* WHAT IS NEEDED
The task calls for an exact retyping of the lines from the one holding "close the archive" through the end of the listing, with pictures omitted and nothing added.

* RECORD EXTRACTS

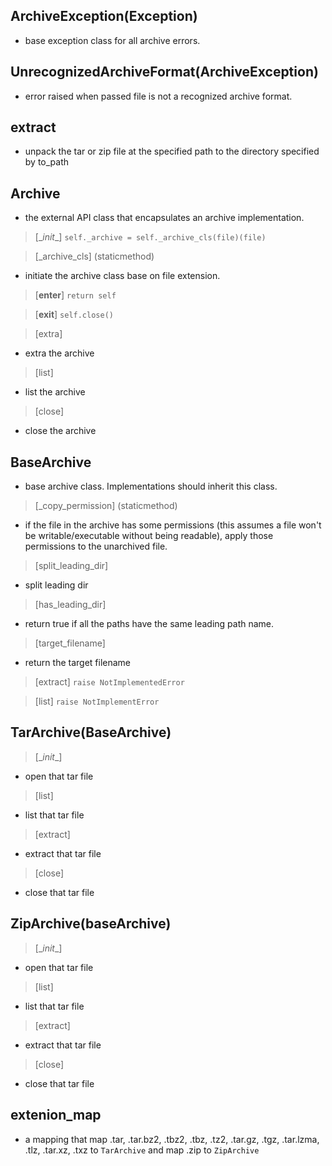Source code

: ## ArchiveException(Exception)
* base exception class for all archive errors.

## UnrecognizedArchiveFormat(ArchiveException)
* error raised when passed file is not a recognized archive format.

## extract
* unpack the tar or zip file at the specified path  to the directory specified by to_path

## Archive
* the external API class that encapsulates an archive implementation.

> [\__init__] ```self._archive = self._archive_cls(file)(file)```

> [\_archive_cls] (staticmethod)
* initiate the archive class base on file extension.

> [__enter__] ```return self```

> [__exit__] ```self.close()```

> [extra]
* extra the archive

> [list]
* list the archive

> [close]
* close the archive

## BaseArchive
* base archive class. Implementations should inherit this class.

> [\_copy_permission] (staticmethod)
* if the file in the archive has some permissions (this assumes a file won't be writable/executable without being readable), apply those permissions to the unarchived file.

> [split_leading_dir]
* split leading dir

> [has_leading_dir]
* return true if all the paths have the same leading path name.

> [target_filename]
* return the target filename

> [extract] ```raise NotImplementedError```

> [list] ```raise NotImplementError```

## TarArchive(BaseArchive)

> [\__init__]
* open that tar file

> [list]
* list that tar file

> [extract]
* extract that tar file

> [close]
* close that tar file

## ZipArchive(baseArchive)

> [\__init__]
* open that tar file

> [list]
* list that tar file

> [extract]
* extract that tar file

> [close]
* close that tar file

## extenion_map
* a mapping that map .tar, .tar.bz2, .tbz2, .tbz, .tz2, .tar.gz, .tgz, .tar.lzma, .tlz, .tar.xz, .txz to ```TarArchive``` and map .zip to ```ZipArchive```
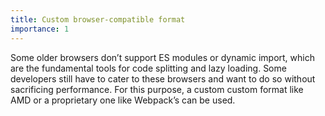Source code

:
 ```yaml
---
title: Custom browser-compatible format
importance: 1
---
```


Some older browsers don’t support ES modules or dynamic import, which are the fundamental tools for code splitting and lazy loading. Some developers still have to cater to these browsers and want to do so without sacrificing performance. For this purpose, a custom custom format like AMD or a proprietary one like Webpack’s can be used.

* WRITTEN ANSWER
* close the archive

## BaseArchive
* base archive class. Implementations should inherit this class.

> [\_copy_permission] (staticmethod)
* if the file in the archive has some permissions (this assumes a file won't be writable/executable without being readable), apply those permissions to the unarchived file.

> [split_leading_dir]
* split leading dir

> [has_leading_dir]
* return true if all the paths have the same leading path name.

> [target_filename]
* return the target filename

> [extract] ```raise NotImplementedError```

> [list] ```raise NotImplementError```

## TarArchive(BaseArchive)

> [\__init__]
* open that tar file

> [list]
* list that tar file

> [extract]
* extract that tar file

> [close]
* close that tar file

## ZipArchive(baseArchive)

> [\__init__]
* open that tar file

> [list]
* list that tar file

> [extract]
* extract that tar file

> [close]
* close that tar file

## extenion_map
* a mapping that map .tar, .tar.bz2, .tbz2, .tbz, .tz2, .tar.gz, .tgz, .tar.lzma, .tlz, .tar.xz, .txz to ```TarArchive``` and map .zip to ```ZipArchive```
Source code

:
 ```yaml
---
title: Custom browser-compatible format
importance: 1
---
```


Some older browsers don’t support ES modules or dynamic import, which are the fundamental tools for code splitting and lazy loading. Some developers still have to cater to these browsers and want to do so without sacrificing performance. For this purpose, a custom custom format like AMD or a proprietary one like Webpack’s can be used.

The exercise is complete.